Although Great Western presented evidence that Twelker did not visit the jobsite as often as requested, it offered no proof that, had Twelker visited the jobsite more often, the problems giving rise to this lawsuit would thereby have been avoided. Great Western had the burden of producing evidence from which the trial court could find that Twelkers alleged failures to visit the jobsite were a proximate cause of the settling of the HVAC and sewage vault pads. There being no evidence from which the trial court could find causation, its dismissal of Twelker with prejudice was not erroneous.
Frivolous appeal
PTL and Twelker cross-appeal for an award of attorneys fees on appeal against Great Western as a sanction on the ground that Great Westerns appeal in both cases is frivolous. RAP 18.9(a) provides, in part:
The appellate court on its own initiative or on motion of a party may order a party or counsel who uses these rules for the purpose of delay or who fails to comply with these rules to pay terms or compensatory damages to any other party who has been harmed by the delay or the failure to comply.
In deciding this issue, we rely upon the guidelines stated in Streater v. White, 26 Wn. App. 430, 613 P.2d 187 (1980), at 434-35:
In determining whether an appeal is brought for delay under this rule, our primary inquiry is whether, when considering the record as a whole, the appeal is frivolous, i.e., whether it presents no debatable issues and is so devoid of merit that there is no reasonable possibility of reversal. See Blacks Law Dictionary 796 (rev. 4th ed. 1968); Means v. Sears, Roebuck & Co., 550 S.W.2d 780 (Mo. 1977); United States v. Piper, 227 F. Supp. 735 (N.D. Tex. 1964).
In determining whether an appeal is frivolous and was, therefore, brought for the purpose of delay, justifying the imposition of terms and compensatory damages, we are guided by the following considerations: (1) A civil appellant has a right to appeal under RAP 2.2; (2) all doubts as to whether the appeal is frivolous should be resolved in favor of the appellant; (3) the record should be considered as a whole; (4) an appeal that is affirmed simply because the arguments are rejected is not frivolous; (5) an appeal is frivolous if there are no debatable issues upon which reasonable minds might differ, and it is so totally devoid of merit that there was no reasonable possibility of reversal. See Jordan, Imposition of Terms and Compensatory Damages in Frivolous Appeals, Wash. St. B. News, May 1980, at 46.

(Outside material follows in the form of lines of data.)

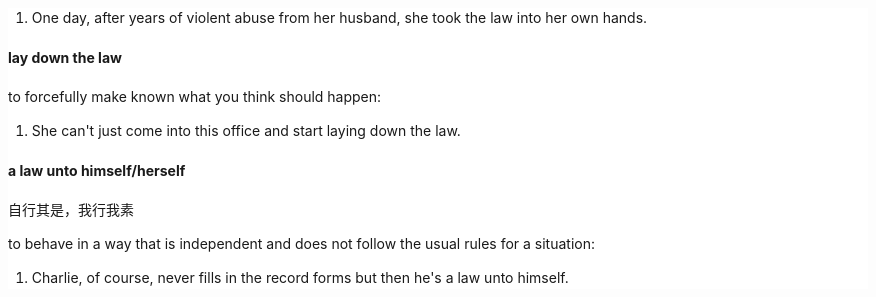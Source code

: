 1. One day, after years of violent abuse from her husband, she took the law into her own hands.

#### lay down the law

to forcefully make known what you think should happen:

1. She can't just come into this office and start laying down the law.


#### a law unto himself/herself
自行其是，我行我素

to behave in a way that is independent and does not follow the usual rules for a situation:

1. Charlie, of course, never fills in the record forms but then he's a law unto himself.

Great Westerns contentions in appealing the dismissals of PTL and Twelker are not totally devoid of merit. The appeals raised debatable issues and were not frivolous. The claims of PTL and Twelker are denied.
Conclusion
Swanson and Ringold, JJ., concur.
Reconsideration denied February 11, 1985.
Review denied by Supreme Court March 15, 1985.
| Class |
1 RCW 18.43.020 provides, in part:
Practice of engineering: The term practice of engineering within the meaning and intent of this chapter shall mean any professional service or creative work requiring engineering education, training, and experience and the application of special knowledge of the mathematical, physical, and engineering sciences to such professional services or creative work as consultation, investigation, evaluation, planning, design and supervision of construction for the purpose of assuring compliance with specifications and design, in connection with any public or private utilities, structures, buildings, machines, equipment, processes, works, or projects.